Book Review: ‘Rebel Footprints: A Guide to Uncovering London’s History’

Rosenberg, David. Rebel Footprints: A Guide to Uncovering London’s Radical History. London: Pluto Press, 2015

“Londoners today are not short of issues to protest about. And as we continue to march through the streets of our capital city, holding placards and banners, singing, blowing whistles, chanting slogans and voicing our demands, we are walking on well-trodden ground. But we are also elevated, as we stand on the shoulders of those rebels who came before us, who refused to accept the status quo, and who set out on paths of protest. This book honours and celebrates those rebels who dreamt of a better life and aims to ensure that their ideals continue to live in the hearts and minds of those who campaign for justice and equality in our metropolis today.”

Billy Bragg “Foreword,” p.6


The cover of 'Rebel Footprints: A Guide to Uncovering London's Radical History.'
The cover of ‘Rebel Footprints: A Guide to Uncovering London’s Radical History.’

Rebel Footprints: A Guide to Uncovering London’s Radical History is a sort of hybrid history-guide book. It deals with the radical people and events of London between the 1830s and 1930s, but with a twist. Each chapter is accompanied by a do-it-yourself walking tour, complete with maps, which the reader can use to explore some of London’s most radical areas. Rosenberg points out that London’s physical environments are changing so quickly that the past could be easily forgotten. Radicals such as Charlotte Despard and William Cuffay are not the sort of people who get statues built in their honour, so we need to find others ways to remember them. And what better way than walking in their footsteps, following their footprints through the streets on which they fought for the causes they believed in?

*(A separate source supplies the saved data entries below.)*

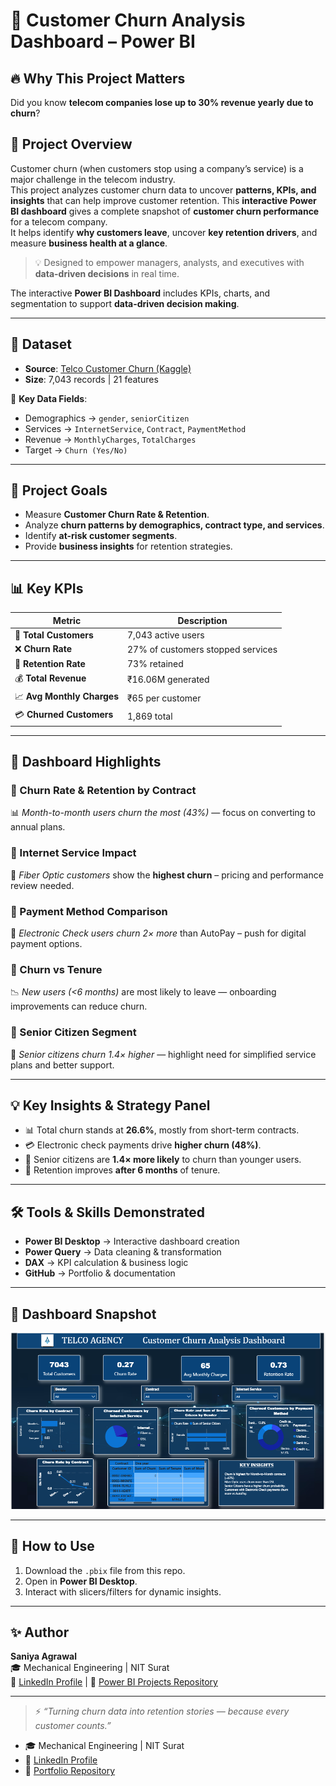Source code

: # 🌟 Customer Churn Analysis Dashboard – Power BI

## 🔥 Why This Project Matters
Did you know **telecom companies lose up to 30% revenue yearly due to churn**?

## 📌 Project Overview
Customer churn (when customers stop using a company’s service) is a major challenge in the telecom industry.  
This project analyzes customer churn data to uncover **patterns, KPIs, and insights** that can help improve customer retention.
This **interactive Power BI dashboard** gives a complete snapshot of **customer churn performance** for a telecom company.  
It helps identify **why customers leave**, uncover **key retention drivers**, and measure **business health at a glance**.  

> 💡 Designed to empower managers, analysts, and executives with **data-driven decisions** in real time.


The interactive **Power BI Dashboard** includes KPIs, charts, and segmentation to support **data-driven decision making**.

---

## 📂 Dataset
- **Source**: [Telco Customer Churn (Kaggle)](https://www.kaggle.com/datasets/blastchar/telco-customer-churn)  
- **Size**: 7,043 records | 21 features
  
🔑 **Key Data Fields**:
- Demographics → `gender`, `seniorCitizen`
- Services → `InternetService`, `Contract`, `PaymentMethod`
- Revenue → `MonthlyCharges`, `TotalCharges`
- Target → `Churn (Yes/No)`
---

## 🎯 Project Goals
- Measure **Customer Churn Rate & Retention**.  
- Analyze **churn patterns by demographics, contract type, and services**.  
- Identify **at-risk customer segments**.  
- Provide **business insights** for retention strategies.  

---

## 📊 Key KPIs
| Metric | Description |
|--------|--------------|
| 👥 **Total Customers** | 7,043 active users |
| ❌ **Churn Rate** | 27% of customers stopped services |
| 🔁 **Retention Rate** | 73% retained |
| 💰 **Total Revenue** | ₹16.06M generated |
| 📈 **Avg Monthly Charges** | ₹65 per customer |
| 💳 **Churned Customers** | 1,869 total |

---

## 🚀 Dashboard Highlights

### 🔹 Churn Rate & Retention by Contract  
📊 *Month-to-month users churn the most (43%)* — focus on converting to annual plans.  

### 🔹 Internet Service Impact  
🥇 *Fiber Optic customers* show the **highest churn** – pricing and performance review needed.  

### 🔹 Payment Method Comparison  
💸 *Electronic Check users churn 2× more* than AutoPay – push for digital payment options.  

### 🔹 Churn vs Tenure  
📉 *New users (<6 months)* are most likely to leave — onboarding improvements can reduce churn.  

### 🔹 Senior Citizen Segment  
🧓 *Senior citizens churn 1.4× higher* — highlight need for simplified service plans and better support.

---


## 💡 Key Insights & Strategy Panel  
- 📊 Total churn stands at **26.6%**, mostly from short-term contracts.  
- 💳 Electronic check payments drive **higher churn (48%)**.  
- 🧓 Senior citizens are **1.4× more likely** to churn than younger users.  
- 🚀 Retention improves **after 6 months** of tenure.  

---

## 🛠 Tools & Skills Demonstrated
- **Power BI Desktop** → Interactive dashboard creation
- **Power Query** → Data cleaning & transformation
- **DAX** → KPI calculation & business logic
- **GitHub** → Portfolio & documentation


---

## 📸 Dashboard Snapshot
![image alt](https://github.com/SaniyaAg/PowerBI---Portfolio/blob/9e1ccd685aa954beb094f68227d8ccc5a2a8f407/churn_analysis.png)

---

## 📌 How to Use
1. Download the `.pbix` file from this repo.  
2. Open in **Power BI Desktop**.  
3. Interact with slicers/filters for dynamic insights.  

---

## ✨ Author
**Saniya Agrawal**  
🎓 Mechanical Engineering | NIT Surat  
🔗 [LinkedIn Profile]() | 📂 [Power BI Projects Repository](your-github-link)

---

> ⚡ *“Turning churn data into retention stories — because every customer counts.”*
- 🎓 Mechanical Engineering | NIT Surat  
- 🔗 [LinkedIn Profile]()  
- 📂 [Portfolio Repository](your-github-link)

I have always felt that the best way to get to know a city is to walk around it, and Rebel Footprints personifies that belief. The walking tours provide a fresh angle that makes the book stand out from the many, many others about London’s history, and as a geographer I find the way they engage with the spaces of the city especially gratifying. I do wonder how many readers will actually do the walking tours (I haven’t yet, although I am very keen to find the time), but then I also wonder how much that actually matters. Even if the book just makes people think about the spaces of London a bit differently then it has achieved something, and it is still an engaging and well-illustrated read. Rosenberg is actually a tour guide himself, he leads several wonderful tours around radical London, and this experience really shines through the pages, as well as the extensive research that was obviously necessary for the book. As an academic I find the lack of referencing frustrating (I would like to know where Rosenberg got some of his sources from!), but I acknowledge that the book isn’t aimed at an academic audience, so references are not expected.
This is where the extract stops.